Records for this task START

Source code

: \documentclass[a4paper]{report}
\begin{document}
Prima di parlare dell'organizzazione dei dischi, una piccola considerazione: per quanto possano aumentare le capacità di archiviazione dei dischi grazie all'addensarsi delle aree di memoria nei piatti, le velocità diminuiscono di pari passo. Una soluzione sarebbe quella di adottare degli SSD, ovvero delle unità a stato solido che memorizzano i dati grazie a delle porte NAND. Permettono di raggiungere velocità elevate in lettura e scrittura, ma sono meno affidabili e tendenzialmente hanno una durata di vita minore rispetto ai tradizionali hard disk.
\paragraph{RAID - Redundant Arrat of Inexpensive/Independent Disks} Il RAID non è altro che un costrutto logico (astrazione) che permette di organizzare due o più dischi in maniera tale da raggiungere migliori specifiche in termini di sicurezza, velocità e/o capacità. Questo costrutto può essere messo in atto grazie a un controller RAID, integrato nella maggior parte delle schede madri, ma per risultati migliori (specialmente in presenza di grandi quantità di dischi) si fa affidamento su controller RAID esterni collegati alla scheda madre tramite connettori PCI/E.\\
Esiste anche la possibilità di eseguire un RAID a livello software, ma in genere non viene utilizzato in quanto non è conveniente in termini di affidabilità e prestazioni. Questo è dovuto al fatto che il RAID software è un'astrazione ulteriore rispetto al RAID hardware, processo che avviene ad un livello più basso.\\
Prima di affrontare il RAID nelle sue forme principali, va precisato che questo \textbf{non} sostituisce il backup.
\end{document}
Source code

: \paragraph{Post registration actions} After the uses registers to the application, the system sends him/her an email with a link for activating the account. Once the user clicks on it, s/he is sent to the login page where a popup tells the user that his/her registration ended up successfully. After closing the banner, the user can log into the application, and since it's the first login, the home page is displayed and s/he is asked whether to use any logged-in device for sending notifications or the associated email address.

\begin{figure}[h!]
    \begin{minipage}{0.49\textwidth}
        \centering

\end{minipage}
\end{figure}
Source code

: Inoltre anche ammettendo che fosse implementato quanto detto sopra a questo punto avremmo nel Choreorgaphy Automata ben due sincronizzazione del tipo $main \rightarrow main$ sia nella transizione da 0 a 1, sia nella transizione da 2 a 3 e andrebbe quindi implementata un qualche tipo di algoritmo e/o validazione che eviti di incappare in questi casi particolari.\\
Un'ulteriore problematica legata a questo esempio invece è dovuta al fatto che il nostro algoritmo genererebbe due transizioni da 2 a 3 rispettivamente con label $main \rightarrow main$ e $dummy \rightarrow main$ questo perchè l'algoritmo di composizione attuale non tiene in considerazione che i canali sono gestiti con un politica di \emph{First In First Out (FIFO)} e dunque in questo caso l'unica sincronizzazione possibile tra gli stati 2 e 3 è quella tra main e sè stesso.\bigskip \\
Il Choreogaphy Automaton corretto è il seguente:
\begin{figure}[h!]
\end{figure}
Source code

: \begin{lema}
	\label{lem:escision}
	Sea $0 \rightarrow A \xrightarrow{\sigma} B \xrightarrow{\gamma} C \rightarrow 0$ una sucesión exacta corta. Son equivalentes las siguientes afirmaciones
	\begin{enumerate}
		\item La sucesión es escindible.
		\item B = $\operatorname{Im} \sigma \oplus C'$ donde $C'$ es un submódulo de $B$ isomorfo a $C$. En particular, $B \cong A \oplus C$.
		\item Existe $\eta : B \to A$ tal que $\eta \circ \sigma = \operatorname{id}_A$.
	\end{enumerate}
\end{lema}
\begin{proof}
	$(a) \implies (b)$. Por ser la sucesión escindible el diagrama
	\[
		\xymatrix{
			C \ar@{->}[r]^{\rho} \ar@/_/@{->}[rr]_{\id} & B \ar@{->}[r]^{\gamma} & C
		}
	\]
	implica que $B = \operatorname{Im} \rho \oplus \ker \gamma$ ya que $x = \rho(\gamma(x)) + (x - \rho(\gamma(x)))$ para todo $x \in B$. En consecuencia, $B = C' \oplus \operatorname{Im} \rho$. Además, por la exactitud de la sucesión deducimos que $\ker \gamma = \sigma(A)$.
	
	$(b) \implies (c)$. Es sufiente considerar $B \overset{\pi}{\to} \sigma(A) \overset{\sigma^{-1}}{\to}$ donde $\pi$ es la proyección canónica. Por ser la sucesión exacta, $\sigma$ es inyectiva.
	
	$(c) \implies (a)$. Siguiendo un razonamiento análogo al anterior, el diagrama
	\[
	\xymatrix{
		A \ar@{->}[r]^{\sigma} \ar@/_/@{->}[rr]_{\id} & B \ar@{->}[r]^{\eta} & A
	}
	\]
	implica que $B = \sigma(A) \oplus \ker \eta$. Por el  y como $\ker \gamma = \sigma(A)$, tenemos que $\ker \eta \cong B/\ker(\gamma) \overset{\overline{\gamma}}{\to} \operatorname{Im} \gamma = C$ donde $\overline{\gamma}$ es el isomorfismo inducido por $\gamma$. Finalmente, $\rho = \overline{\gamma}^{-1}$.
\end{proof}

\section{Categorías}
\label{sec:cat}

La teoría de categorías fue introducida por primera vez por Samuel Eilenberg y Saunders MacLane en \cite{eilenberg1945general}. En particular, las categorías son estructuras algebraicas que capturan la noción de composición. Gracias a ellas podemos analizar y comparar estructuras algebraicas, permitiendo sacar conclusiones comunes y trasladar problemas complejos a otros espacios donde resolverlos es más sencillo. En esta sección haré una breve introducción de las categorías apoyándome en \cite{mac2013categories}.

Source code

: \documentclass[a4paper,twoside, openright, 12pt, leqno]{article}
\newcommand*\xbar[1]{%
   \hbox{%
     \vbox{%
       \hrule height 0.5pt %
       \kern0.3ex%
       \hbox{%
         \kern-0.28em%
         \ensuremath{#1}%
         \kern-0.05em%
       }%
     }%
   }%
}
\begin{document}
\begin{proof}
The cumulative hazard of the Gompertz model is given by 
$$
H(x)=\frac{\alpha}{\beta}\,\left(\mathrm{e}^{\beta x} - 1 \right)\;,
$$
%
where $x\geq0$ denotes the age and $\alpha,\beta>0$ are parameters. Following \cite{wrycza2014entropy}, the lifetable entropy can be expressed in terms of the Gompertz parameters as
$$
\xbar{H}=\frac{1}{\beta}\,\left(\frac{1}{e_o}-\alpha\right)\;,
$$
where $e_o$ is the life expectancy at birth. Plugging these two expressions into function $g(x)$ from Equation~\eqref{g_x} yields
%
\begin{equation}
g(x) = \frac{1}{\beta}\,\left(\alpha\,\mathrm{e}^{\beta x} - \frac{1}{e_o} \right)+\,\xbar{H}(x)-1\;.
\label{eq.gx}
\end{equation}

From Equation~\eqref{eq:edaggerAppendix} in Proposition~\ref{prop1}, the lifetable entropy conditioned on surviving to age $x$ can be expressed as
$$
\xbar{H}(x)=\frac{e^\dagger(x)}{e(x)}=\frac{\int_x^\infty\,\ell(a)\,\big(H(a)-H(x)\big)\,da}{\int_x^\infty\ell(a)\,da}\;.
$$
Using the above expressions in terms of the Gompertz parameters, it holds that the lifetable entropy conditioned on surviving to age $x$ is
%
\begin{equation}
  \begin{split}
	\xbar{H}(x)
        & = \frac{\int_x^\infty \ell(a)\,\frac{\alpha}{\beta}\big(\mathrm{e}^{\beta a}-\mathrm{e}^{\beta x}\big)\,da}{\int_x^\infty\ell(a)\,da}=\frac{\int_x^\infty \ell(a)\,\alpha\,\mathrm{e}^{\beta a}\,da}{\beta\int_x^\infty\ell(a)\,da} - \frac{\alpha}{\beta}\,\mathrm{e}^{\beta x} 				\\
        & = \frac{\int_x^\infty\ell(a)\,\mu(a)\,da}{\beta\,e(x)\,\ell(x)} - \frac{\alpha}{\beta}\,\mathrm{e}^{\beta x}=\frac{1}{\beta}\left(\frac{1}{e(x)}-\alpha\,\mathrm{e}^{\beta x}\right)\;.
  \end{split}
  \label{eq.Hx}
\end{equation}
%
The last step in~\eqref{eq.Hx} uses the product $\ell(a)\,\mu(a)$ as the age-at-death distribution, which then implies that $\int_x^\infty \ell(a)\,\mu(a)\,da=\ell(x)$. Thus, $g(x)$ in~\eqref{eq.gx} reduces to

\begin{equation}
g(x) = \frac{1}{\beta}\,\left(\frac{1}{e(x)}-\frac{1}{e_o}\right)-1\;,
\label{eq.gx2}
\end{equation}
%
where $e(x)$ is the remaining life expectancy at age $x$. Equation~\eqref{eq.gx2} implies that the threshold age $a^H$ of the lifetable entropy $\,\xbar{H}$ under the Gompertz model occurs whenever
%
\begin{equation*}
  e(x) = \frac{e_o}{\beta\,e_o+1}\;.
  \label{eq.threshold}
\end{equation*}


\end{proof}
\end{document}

Records for this task END

Work task: A complete answer lists each line of the data that holds the word "minipage".

Response to this task:
    \begin{minipage}{0.49\textwidth}
\end{minipage}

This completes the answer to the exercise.